The results of the study seem to indicate that the herpes simplex virus type 1 (HSV1) is a risk factor for contracting Alzheimer's, when it is present in the brains of people who have a specific genetic risk of the disease. The study states that drugs targeting the herpes virus could slow progression of AD.
The study, published in the Public Library of Science One (PLoS), notes that current treatments for AD are merely palliative and has a calming impact on the individual. However, there is an urgent need for medicines that could delay the progress of the disease.
The new study is based on evidence implicating HSV1 as a causative agent in AD. The first suggestion that HSV1 might have a role in AD was based on the observation that in herpes simplex encephalitis (HSE), the brain regions damaged are the same ones as those that are affected in AD
Study researchers at Manchester claim that the study is the first to investigate antiviral effects on AD-like changes. They infer that since antiviral agents greatly reduce β-amyloid and P-tau levels in HSV1-infected cells, they should be suitable for treating AD.
Further, the scientists say that HSV1 theory has an advantage over current AD therapies. This revolves around acyclovir - an antiviral drug - that can be used to target only the virus and not the host or normal and uninfected cells. In addition, these agents are safe and relatively inexpensive.
Researchers have now also established that the herpes virus causes an accumulation of two key AD proteins - β-amyloid (Aβ) that, primarily, causes plaque - and abnormally phosphorylated tau (P-tau), the causative component for tangles. Both proteins are thought by many scientists to be involved in the development of the disease.
We have found that the viral DNA in AD brains is very specifically located within amyloid plaques, said Professor Ruth Itzhaki, who led the team in the University's Faculty of Life Sciences, This, together with the production of amyloid that the virus induces, suggests that HSV1 is a cause of toxic amyloid products and of plaques.
Our results suggest that HSV1, together with the host genetic factor, is a major risk for AD, and that antiviral agents might be used for treating patients to slow disease progression. Also, by targeting a cause of Alzheimer's disease, other viral damage, besides β-amyloid and P-tau, which might be involved in the disease's pathogenesis, would also be inhibited, Itzhaki adds.

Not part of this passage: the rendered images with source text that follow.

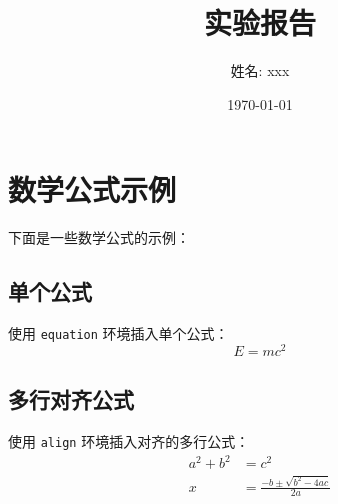 \documentclass[12pt]{article}
\title{实验报告}
\author{姓名: xxx}
\date{\today}  %
\begin{document}
\maketitle  %

\section{数学公式示例}

下面是一些数学公式的示例：

\subsection{单个公式}
使用 \texttt{equation} 环境插入单个公式：
\begin{equation}
E = mc^2
\end{equation}

\subsection{多行对齐公式}
使用 \texttt{align} 环境插入对齐的多行公式：
\begin{align}
a^2 + b^2 &= c^2 \\
x &= \frac{-b \pm \sqrt{b^2 - 4ac}}{2a}
\end{align}
\end{document}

Antiviral drugs currently available act by targeting replications of HSV1 DNA. In the study, researchers considered treating AD once the accumulation of β-amyloid and P-tau that is caused by the virus occurred. They also tested the drug at the stage at which viral DNA replication occurs.
If these proteins are produced independently of HSV1 replication, antivirals might not be effective, said Itzhaki, We investigated this and found that treatment of HSV1-infected cells with acyclovir, the most commonly used antiviral agent, and also with two other antivirals, did indeed decrease the accumulation of β-amyloid and P-tau, as well as decreasing HSV1 replication as we would expect.
The study underlies the explanation that HSV1 is a neurotropic virus that infects most humans. It is responsible for a number of diseases including herpes labialis (cold sores), herpes simplex encephalitis (HSE) and some cases of genital herpes.
The next stage of our research -- subject to funding -- will focus on finding the most suitable antiviral agent -- or combination of two agents that operate via different mechanisms -- for use as treatment. We then need to investigate the way in which the virus and the genetic risk factor interact to cause the disease, as that might lead to further novel treatments, noted Itzhaki.